> _Your task_
Starting at the line that has "if you are interesed" and stopping after the line that has "https://github.com/joshnh/Git-Commands", reproduce the listing below exactly; omit everything else.

>>

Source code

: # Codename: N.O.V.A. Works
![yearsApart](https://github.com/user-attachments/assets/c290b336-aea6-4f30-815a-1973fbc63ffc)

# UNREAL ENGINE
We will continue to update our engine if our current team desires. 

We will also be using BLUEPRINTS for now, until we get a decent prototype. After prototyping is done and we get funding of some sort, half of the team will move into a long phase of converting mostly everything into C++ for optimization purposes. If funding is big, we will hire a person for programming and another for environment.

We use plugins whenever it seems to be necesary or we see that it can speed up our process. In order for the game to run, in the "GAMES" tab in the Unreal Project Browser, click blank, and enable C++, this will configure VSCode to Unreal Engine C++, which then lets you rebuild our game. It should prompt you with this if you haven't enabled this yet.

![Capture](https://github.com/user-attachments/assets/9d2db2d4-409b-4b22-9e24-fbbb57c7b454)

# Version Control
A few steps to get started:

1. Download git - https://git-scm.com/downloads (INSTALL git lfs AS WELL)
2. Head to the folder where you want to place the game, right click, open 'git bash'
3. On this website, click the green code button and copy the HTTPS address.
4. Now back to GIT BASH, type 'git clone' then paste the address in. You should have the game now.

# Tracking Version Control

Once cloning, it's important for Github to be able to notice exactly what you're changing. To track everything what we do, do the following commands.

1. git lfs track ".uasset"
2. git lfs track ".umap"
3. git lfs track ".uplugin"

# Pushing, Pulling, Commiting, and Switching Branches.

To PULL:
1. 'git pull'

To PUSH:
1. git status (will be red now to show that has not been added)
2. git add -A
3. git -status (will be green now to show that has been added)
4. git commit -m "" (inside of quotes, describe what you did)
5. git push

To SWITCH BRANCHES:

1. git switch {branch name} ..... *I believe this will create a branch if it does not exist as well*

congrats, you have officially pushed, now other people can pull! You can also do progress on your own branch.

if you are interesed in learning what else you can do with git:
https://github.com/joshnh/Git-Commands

<<
>>

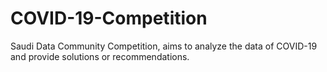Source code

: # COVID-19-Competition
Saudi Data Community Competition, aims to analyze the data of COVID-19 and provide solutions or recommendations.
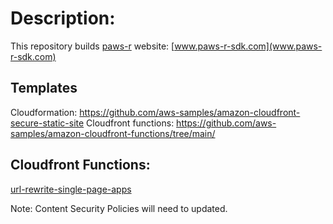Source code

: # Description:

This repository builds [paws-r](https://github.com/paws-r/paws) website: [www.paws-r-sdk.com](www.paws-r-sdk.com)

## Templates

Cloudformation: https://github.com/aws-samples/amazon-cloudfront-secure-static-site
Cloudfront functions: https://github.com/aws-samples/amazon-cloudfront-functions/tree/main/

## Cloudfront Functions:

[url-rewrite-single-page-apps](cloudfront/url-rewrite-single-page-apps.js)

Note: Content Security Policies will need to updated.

<<
>>

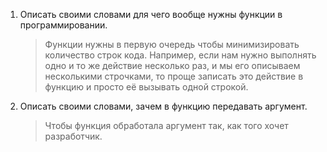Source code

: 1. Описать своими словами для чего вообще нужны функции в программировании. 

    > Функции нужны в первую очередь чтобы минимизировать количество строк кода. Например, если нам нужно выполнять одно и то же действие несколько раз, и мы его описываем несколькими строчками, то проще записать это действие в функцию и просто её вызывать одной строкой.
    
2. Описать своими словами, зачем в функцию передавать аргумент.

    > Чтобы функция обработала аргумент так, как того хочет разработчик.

<<

> _Exercise output_
if you are interesed in learning what else you can do with git:
https://github.com/joshnh/Git-Commands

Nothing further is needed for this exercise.